### TASK DETAILS
Which lines of the listing below contain the word "reach"? Return them.

### DATASET RECORDS
========

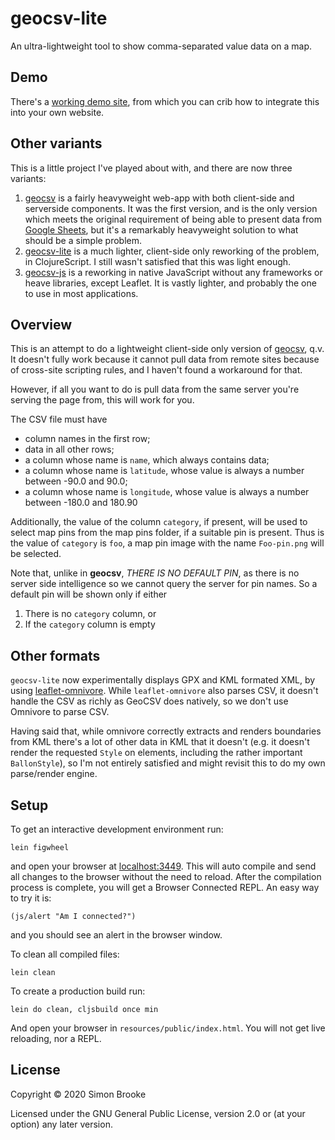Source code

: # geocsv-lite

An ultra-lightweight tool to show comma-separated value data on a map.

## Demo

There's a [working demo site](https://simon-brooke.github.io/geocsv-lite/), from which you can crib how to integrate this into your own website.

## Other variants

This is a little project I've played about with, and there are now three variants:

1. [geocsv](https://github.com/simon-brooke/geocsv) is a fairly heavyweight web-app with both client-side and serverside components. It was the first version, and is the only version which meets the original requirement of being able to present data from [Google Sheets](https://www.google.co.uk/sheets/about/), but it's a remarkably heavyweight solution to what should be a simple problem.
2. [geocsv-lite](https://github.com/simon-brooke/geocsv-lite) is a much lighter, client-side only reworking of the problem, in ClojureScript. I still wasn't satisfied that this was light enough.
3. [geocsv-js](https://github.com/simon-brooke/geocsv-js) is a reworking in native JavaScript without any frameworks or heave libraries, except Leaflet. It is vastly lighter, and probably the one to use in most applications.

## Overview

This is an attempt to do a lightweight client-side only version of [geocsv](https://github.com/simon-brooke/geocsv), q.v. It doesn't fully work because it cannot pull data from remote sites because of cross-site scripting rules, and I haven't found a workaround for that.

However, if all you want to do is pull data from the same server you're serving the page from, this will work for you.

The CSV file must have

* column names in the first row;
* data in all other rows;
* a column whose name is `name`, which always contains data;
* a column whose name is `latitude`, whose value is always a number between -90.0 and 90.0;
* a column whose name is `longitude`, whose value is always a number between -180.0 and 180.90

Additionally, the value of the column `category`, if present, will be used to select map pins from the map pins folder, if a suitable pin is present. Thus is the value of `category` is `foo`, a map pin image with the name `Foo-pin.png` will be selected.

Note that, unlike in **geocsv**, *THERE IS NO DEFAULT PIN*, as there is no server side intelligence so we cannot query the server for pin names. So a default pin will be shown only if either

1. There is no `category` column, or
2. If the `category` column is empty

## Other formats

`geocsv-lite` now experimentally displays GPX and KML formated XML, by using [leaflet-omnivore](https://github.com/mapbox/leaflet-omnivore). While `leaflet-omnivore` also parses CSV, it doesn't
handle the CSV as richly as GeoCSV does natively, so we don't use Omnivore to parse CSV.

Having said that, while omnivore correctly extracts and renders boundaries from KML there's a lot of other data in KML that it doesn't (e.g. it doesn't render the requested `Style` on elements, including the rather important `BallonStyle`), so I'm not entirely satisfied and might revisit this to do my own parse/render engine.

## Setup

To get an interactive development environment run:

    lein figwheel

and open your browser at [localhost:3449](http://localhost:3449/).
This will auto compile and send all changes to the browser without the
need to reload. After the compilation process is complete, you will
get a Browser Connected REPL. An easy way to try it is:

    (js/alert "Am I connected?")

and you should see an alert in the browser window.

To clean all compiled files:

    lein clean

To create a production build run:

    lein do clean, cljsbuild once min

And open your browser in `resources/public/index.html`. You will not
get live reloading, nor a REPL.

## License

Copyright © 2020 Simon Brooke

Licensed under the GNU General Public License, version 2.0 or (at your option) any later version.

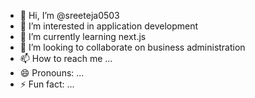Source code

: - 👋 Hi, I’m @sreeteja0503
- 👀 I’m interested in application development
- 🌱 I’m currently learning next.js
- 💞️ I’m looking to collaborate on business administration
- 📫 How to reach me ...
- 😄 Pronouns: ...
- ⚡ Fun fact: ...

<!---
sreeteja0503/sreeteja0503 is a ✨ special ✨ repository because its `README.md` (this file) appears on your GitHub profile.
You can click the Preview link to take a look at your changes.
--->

========

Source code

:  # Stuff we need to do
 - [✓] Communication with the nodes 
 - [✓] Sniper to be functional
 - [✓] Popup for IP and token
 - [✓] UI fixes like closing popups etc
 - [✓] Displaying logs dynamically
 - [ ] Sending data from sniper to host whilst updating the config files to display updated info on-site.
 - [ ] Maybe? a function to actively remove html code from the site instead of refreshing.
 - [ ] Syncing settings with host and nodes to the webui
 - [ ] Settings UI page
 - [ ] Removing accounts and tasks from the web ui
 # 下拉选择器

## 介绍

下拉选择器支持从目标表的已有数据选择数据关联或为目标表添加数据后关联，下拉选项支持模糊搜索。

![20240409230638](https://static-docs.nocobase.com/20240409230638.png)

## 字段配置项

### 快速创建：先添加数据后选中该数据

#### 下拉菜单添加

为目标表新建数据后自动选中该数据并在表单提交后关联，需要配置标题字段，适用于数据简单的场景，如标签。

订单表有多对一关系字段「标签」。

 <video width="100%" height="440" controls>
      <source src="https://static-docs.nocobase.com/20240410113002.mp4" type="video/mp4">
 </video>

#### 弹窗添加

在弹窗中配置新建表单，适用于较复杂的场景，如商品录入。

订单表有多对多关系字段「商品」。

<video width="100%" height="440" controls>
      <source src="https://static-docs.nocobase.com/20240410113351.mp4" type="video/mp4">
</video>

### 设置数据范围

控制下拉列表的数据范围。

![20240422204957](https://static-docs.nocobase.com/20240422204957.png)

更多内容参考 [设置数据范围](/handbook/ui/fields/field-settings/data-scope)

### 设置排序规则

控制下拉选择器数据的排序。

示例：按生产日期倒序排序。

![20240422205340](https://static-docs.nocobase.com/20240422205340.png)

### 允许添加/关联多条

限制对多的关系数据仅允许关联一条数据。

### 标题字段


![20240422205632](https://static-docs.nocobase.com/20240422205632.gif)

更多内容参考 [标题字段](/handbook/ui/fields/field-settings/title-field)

========

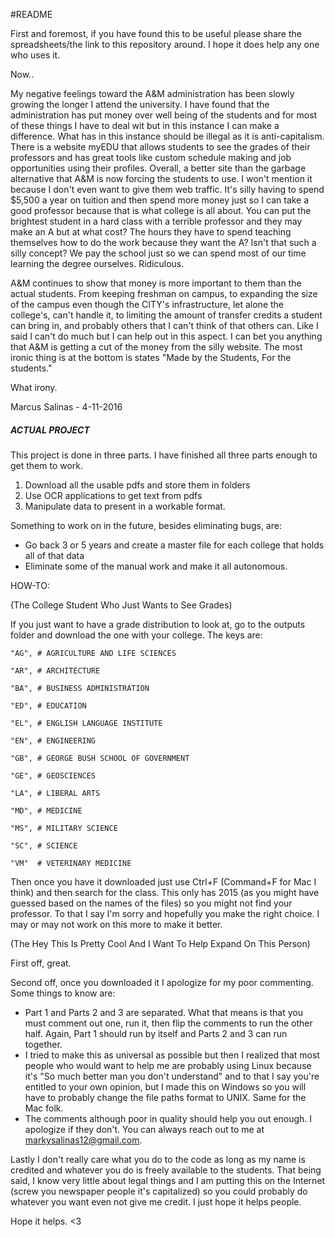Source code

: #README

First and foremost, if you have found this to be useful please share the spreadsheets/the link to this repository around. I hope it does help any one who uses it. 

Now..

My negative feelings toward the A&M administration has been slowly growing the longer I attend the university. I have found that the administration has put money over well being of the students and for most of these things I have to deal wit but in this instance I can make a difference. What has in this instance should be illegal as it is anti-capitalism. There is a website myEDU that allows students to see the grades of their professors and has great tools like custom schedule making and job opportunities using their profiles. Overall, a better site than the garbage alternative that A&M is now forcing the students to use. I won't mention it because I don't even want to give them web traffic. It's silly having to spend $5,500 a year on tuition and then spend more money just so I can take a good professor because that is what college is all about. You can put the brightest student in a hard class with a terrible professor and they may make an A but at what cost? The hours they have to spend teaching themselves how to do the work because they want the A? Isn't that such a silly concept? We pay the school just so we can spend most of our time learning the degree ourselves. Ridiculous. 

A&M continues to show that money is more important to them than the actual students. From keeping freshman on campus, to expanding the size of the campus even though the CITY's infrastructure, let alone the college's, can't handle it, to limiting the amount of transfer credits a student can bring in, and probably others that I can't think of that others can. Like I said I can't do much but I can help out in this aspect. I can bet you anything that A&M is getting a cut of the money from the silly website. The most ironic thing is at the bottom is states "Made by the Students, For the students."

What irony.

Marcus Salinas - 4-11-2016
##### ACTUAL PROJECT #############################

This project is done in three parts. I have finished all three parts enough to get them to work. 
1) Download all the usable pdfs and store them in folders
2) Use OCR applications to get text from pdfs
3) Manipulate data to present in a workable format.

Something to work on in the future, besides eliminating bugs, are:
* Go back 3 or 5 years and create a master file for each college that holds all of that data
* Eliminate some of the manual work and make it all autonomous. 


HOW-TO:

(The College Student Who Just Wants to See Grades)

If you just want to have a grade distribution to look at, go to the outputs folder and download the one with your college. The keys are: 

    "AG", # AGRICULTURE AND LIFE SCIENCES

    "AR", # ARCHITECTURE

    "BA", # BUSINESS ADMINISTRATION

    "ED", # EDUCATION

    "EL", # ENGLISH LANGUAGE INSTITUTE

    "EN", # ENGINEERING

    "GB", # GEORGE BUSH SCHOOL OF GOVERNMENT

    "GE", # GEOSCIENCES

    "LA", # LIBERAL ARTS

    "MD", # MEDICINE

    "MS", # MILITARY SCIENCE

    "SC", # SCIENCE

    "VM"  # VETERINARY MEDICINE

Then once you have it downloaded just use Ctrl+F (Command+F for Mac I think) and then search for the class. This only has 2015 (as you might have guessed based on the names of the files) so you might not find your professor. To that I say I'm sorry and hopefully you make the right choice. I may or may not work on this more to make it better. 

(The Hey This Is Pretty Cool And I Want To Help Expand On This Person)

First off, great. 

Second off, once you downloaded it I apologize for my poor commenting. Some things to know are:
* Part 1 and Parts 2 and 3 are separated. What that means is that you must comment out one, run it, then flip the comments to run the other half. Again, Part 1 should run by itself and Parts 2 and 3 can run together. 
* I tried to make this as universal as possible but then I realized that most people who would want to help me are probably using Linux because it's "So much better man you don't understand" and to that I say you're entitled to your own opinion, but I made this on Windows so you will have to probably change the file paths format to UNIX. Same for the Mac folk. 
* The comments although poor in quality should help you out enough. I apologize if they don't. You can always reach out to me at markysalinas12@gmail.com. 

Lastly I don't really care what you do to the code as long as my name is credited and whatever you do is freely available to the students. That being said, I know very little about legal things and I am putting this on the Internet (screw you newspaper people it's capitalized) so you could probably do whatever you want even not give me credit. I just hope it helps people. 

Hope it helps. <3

========

### RESULT BELOW
- 📫 How to reach me ...
* The comments although poor in quality should help you out enough. I apologize if they don't. You can always reach out to me at markysalinas12@gmail.com. 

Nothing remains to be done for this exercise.